• [Source information]
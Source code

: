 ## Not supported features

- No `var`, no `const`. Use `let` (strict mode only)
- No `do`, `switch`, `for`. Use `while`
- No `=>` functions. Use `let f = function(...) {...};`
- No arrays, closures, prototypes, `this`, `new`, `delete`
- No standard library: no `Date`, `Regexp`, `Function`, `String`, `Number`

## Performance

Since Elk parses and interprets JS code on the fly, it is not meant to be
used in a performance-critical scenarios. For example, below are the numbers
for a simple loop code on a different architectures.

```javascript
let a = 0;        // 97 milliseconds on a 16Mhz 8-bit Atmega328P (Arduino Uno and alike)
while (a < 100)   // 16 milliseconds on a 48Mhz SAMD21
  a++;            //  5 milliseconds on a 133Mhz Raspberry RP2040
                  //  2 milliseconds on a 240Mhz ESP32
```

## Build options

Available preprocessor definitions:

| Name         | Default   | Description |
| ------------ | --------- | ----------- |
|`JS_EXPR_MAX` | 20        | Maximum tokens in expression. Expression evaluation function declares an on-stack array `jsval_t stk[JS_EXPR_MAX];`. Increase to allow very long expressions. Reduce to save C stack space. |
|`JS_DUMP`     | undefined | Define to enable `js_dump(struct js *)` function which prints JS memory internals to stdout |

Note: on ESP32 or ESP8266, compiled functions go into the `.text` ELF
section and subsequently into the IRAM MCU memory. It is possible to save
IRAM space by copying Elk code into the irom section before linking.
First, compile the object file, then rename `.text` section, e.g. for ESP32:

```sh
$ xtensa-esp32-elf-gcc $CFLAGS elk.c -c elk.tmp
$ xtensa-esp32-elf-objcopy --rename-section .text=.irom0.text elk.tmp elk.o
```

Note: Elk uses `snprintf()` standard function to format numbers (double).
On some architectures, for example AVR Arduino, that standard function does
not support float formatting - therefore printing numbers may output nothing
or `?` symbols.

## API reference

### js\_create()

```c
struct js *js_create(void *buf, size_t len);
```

• [Problem statement] All lines in the entries above that hold the word "numbers" need to be copied.

• [Exercise solution]
used in a performance-critical scenarios. For example, below are the numbers
Note: Elk uses `snprintf()` standard function to format numbers (double).
not support float formatting - therefore printing numbers may output nothing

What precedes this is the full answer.